Here is a link to last year's cook out of the box post on cilantro.   It will give you lots of ideas for how to use this lovely aromatic bunch of herbs.  http://cookoutofthebox.blogspot.com/2010/10/focus-cilantro-coriandrum-sativum.html

Menu ideas (if a dish is in italics, a recipe is below)

Mixed lettuce salad with dill dressing
Pasta with steamed broccoli or zucchini, minced garlic, dill, smoked salmon or chicken and cream (Note - if you have some extra snap peas steam them briefly and you can use them in the pasta too.)
A plum, pear, peach, nectarine or cherries

Korean style romaine salad
Grilled marinated beef or other meat
Lightly blanched or sauteed sugar snap peas or other vegetable.  You could also simply saute chard - including chopped stems - with some oil and garlic (steam with the cover on a few minutes to help cook the stems) and sprinkle on some soy sauce and a few drops of toasted sesame oil.

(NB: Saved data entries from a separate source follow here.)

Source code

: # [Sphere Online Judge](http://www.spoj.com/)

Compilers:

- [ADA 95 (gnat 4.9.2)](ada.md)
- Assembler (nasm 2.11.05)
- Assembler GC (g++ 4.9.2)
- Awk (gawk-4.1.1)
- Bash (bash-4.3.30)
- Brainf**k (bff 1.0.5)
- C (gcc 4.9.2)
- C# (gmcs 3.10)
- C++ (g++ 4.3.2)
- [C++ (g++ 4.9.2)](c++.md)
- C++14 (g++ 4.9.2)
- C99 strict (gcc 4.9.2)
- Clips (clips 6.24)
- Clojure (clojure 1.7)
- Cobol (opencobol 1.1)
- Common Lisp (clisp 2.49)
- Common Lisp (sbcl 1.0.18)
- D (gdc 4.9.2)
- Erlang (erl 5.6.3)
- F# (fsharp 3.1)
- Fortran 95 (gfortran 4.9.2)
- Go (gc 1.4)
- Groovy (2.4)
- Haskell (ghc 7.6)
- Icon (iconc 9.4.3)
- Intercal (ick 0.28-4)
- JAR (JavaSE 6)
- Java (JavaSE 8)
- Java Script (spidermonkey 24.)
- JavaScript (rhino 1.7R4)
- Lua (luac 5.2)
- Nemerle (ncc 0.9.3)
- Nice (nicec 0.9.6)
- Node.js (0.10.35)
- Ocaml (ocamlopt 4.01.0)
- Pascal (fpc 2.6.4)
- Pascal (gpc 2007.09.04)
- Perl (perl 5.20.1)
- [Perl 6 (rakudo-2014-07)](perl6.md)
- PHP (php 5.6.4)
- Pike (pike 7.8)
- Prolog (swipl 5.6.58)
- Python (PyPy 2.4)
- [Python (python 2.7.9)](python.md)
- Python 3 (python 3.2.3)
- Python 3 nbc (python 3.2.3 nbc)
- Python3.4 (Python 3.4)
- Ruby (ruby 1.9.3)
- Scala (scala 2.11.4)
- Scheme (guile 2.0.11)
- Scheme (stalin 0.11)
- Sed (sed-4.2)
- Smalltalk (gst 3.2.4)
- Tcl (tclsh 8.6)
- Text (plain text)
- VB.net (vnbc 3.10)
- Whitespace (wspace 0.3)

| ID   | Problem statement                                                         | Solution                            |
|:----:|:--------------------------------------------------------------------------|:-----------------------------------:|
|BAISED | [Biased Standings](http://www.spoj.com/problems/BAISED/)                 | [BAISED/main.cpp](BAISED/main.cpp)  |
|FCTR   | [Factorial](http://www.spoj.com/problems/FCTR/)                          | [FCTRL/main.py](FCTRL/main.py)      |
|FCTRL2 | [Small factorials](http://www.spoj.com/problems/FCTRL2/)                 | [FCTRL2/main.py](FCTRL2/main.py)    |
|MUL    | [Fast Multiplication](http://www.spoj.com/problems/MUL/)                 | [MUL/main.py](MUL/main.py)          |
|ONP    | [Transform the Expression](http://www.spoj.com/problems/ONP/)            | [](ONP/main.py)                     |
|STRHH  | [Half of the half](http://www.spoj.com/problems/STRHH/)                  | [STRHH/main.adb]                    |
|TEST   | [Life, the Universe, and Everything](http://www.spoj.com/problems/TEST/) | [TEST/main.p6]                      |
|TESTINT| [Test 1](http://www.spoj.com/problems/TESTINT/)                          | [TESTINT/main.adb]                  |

Small plate of sliced smoked or cured meats such as salami or proscuitto and some melon slices or chunks
Chard-quinoa cakes with yogurt sauce
Raw sugar snap peas with dill dip

Caesar salad (with grilled or broiled chicken or fish if desired)
Ice cream sundae - go all out and add some nuts and maybe even some whipped cream!  You just had a salad for dinner.

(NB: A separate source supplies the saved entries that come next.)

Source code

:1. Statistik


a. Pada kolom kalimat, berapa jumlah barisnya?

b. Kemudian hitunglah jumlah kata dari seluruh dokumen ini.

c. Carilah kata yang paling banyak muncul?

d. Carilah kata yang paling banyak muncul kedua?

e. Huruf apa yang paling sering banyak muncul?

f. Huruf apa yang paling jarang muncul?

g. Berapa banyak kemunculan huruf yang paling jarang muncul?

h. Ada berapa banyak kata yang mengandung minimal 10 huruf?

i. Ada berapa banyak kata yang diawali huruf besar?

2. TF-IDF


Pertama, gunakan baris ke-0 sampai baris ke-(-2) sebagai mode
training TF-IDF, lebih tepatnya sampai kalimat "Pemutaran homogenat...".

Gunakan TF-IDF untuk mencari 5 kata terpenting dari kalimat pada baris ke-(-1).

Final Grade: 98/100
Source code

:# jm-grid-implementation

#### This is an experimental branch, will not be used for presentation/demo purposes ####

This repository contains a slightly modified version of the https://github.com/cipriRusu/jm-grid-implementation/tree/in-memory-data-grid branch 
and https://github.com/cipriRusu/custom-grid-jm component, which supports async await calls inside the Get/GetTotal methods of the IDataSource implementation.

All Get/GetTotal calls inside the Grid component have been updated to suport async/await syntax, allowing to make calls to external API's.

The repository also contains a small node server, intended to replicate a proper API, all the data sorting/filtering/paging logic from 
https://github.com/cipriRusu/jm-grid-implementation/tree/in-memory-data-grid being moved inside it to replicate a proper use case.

Lettuce salad - with either baby mixed lettuce or romaine.  Serve with simple oil and vinegar vinaigrette
Black bean tortilla pizza
A piece of dark chocolate

Caesar Salad
If desired, you can add a broiled chicken breast just like they do in the restaurants.  Or some broiled salmon or other fish.  There are a lot of bad Caesar salads to be found in restaurants.  Sometimes they think that if you just pile shredded parmesan and croutons on romaine and maybe squeeze on a little lemon then they can sell it as a Caesar.   Too bad.  You owe it to yourself to make the real thing.  This recipe has good instructions for coddling an egg - which is an important step in an authentic Caesar salad.  http://allrecipes.com//Recipe/caesar-salad-i/Detail.aspx  If you hate anchovies you could leave them out.  A compromise would be to use a bit of anchovy paste.  A hint of anchovy flavor is most desirable in a Caesar salad.  I am not crazy about anchovies but I do like some in a Caesar salad.

Dill Salad Dressing
Here is a link to a good recipe from Epicurious.  You could substitute some chives for the chopped garlic.  You could also substitute yogurt for the sour cream if you are watching calories.   http://www.epicurious.com/recipes/food/views/Creamy-Dill-Dressing-101084

Dill Dip
When my kids were little this was their preferred companion for all kinds of raw vegetables.  I wonder why most children seem to prefer their veggies raw rather than cooked?
Combine equal parts mayonnaise and sour cream.  Add some minced onion and chopped fresh dill weed to taste.  Stir.  Add a few drops lemon juice or wine vinegar and a dash of sugar, salt and pepper to taste.  If you want a sturdier dip, add a few ounces of softened cream cheese and mix until smooth.   A food processor helps with this task.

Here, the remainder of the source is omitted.